House prices in Guelph will continue to rise, Chris Bisson told a room full of real estate agents, mortgage brokers, real estate lawyers and clients at the Guelph Real Estate Pulse Conference this week.


“Homes in Guelph have always had good resale value and that’s not going to change any time soon,” said Bisson, president of The Mortgage Centre and organizer of the Tuesday evening conference.


Bisson also said over the last 45 years, homes in Guelph have consistently increased in value by almost seven per cent a year.
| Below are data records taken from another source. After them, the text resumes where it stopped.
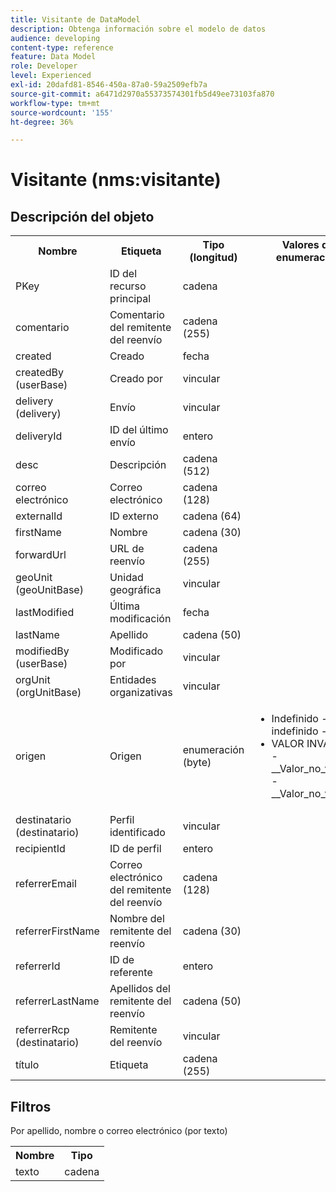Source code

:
 ```yaml
---
title: Visitante de DataModel
description: Obtenga información sobre el modelo de datos
audience: developing
content-type: reference
feature: Data Model
role: Developer
level: Experienced
exl-id: 20dafd81-8546-450a-87a0-59a2509efb7a
source-git-commit: a6471d2970a55373574301fb5d49ee73103fa870
workflow-type: tm+mt
source-wordcount: '155'
ht-degree: 36%

---
```


# Visitante (nms:visitante)

## Descripción del objeto

<table>
    <tr>
        <th>Nombre</th>
        <th>Etiqueta</th>
        <th>Tipo (longitud)</th>
        <th>Valores de enumeración</th>
    </tr>
    <tr>
        <td>PKey</td>
        <td>ID del recurso principal</td>
        <td>cadena </td>
        <td> </td>
    </tr>
    <tr>
        <td>comentario</td>
        <td>Comentario del remitente del reenvío</td>
        <td>cadena (255)</td>
        <td> </td>
    </tr>
    <tr>
        <td>created</td>
        <td>Creado</td>
        <td>fecha </td>
        <td> </td>
    </tr>
    <tr>
        <td>createdBy (userBase)</td>
        <td>Creado por</td>
        <td>vincular </td>
        <td> </td>
    </tr>
    <tr>
        <td>delivery (delivery)</td>
        <td>Envío</td>
        <td>vincular </td>
        <td> </td>
    </tr>
    <tr>
        <td>deliveryId</td>
        <td>ID del último envío</td>
        <td>entero </td>
        <td> </td>
    </tr>
    <tr>
        <td>desc</td>
        <td>Descripción</td>
        <td>cadena (512)</td>
        <td> </td>
    </tr>
    <tr>
        <td>correo electrónico</td>
        <td>Correo electrónico</td>
        <td>cadena (128)</td>
        <td> </td>
    </tr>
    <tr>
        <td>externalId</td>
        <td>ID externo</td>
        <td>cadena (64)</td>
        <td> </td>
    </tr>
    <tr>
        <td>firstName</td>
        <td>Nombre</td>
        <td>cadena (30)</td>
        <td> </td>
    </tr>
    <tr>
        <td>forwardUrl</td>
        <td>URL de reenvío</td>
        <td>cadena (255)</td>
        <td> </td>
    </tr>
    <tr>
        <td>geoUnit (geoUnitBase)</td>
        <td>Unidad geográfica</td>
        <td>vincular </td>
        <td> </td>
    </tr>
    <tr>
        <td>lastModified</td>
        <td>Última modificación</td>
        <td>fecha </td>
        <td> </td>
    </tr>
    <tr>
        <td>lastName</td>
        <td>Apellido</td>
        <td>cadena (50)</td>
        <td> </td>
    </tr>
    <tr>
        <td>modifiedBy (userBase)</td>
        <td>Modificado por</td>
        <td>vincular </td>
        <td> </td>
    </tr>
    <tr>
        <td>orgUnit (orgUnitBase)</td>
        <td>Entidades organizativas</td>
        <td>vincular </td>
        <td> </td>
    </tr>
    <tr>
        <td>origen</td>
        <td>Origen</td>
        <td>enumeración (byte) </td>
        <td>
            <ul>
            <li>Indefinido - indefinido - 0</li>
            <li>VALOR INVÁLIDO - __Valor_no_válido__ - __Valor_no_válido__</li>
            </ul>
        </td>
    </tr>
    <tr>
        <td>destinatario (destinatario)</td>
        <td>Perfil identificado</td>
        <td>vincular </td>
        <td> </td>
    </tr>
    <tr>
        <td>recipientId</td>
        <td>ID de perfil</td>
        <td>entero </td>
        <td> </td>
    </tr>
    <tr>
        <td>referrerEmail</td>
        <td>Correo electrónico del remitente del reenvío</td>
        <td>cadena (128)</td>
        <td> </td>
    </tr>
    <tr>
        <td>referrerFirstName</td>
        <td>Nombre del remitente del reenvío</td>
        <td>cadena (30)</td>
        <td> </td>
    </tr>
    <tr>
        <td>referrerId</td>
        <td>ID de referente</td>
        <td>entero </td>
        <td> </td>
    </tr>
    <tr>
        <td>referrerLastName</td>
        <td>Apellidos del remitente del reenvío</td>
        <td>cadena (50)</td>
        <td> </td>
    </tr>
    <tr>
        <td>referrerRcp (destinatario)</td>
        <td>Remitente del reenvío</td>
        <td>vincular </td>
        <td> </td>
    </tr>
    <tr>
        <td>título</td>
        <td>Etiqueta</td>
        <td>cadena (255)</td>
        <td> </td>
    </tr>
</table>

## Filtros

Por apellido, nombre o correo electrónico (por texto)</p>

<table>
        <tr>
        <th>Nombre</th>
        <th>Tipo</th>
        </tr>
        <tr>
        <td>texto</td>
        <td>cadena</td>
        </tr>
    </table>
He said big price swings in Toronto and Vancouver skew all the averages and have lead some analysts to conclude Guelph’s record is a “bubble.”


“Good things happen in Guelph,” Bisson said. “That’s why that (annual price growth) number is not outrageous.”


In his address Tuesday, Bisson also predicted “interest rates will be the same in 2014 for variable and fixed.”


Inflation drives interest rates, Bisson said, as he gave a rudimentary Global Economics 101 primer to explain why there’s such a rosy outlook here even though other countries continue to fight high inflation and low job recovery after the recession of 2008.


China’s economy is booming, for example, and while rapid growth often drives inflation upwards, China’s growth is coming from other countries, Bisson said. While devastating to those impacted economies — Mexico is particularly hard hit by China’s growth — the net effect for the global economy is unchanged.


Bisson said the United States — another global economic game-changer — is recovering from the recession because it invested in infrastructure when the dollar was strong.


“As a result, they are more productive and are seeing growth at two or three per cent. We can’t forget that seven million people lost their jobs in the U.S. It will take a long time for the country to get back to the 6.1 per cent unemployment rate. But it’s steady,” he said.


“Compare that to Europe, where unemployment continues to rise,” he said.


The price of oil also affects inflation, but oil is at $115 a barrel, which is the same price as 2008 before the recession. For these reasons, Bisson predicted mortgage rates would remain at three per cent for a five-year fixed.


Lloyd Longfield, president of the Guelph Chamber of Commerce, and Guelph Mayor Karen Farbridge also spoke at the event Tuesday — about the city’s economic outlook and growth plans as they relate to real estate.


Farbridge said the Places to Grow legislation has caused the city to re-examine its growth strategy. As a result, it has updated its official plan, downtown secondary plan, and transit hub.


Four commercial nodes in the north, south, east and west will anchor commerce in residential subdivisions with intensification along the key corridors.


She said development of the site of the Guelph Correctional Facility on York Road, now referred to as the Guelph Innovation District, will have a huge impact on the future of Guelph. The property is about 1,000 acres (436 hectares) which is larger than the University of Guelph campus’s 817 acres (330 hectares).


“You can see the size of it,” she said pointing to a map of the city. “It will be a key part of our future.”


Longfield said the city’s growth plan will add 55,000 more people and 31,000 more jobs.


“Our job at the Chamber is to position ourselves to make that happen,” he said.


Innovation Guelph, an offshoot of the Chamber of Commerce, is helping local businesses expand their products and markets.


Longfield said Guelph is also gaining a reputation as being a centre for water technology and solar technology, and has an arts centre.


“We’re lucky in Guelph. Now, we have to get this all working for us.”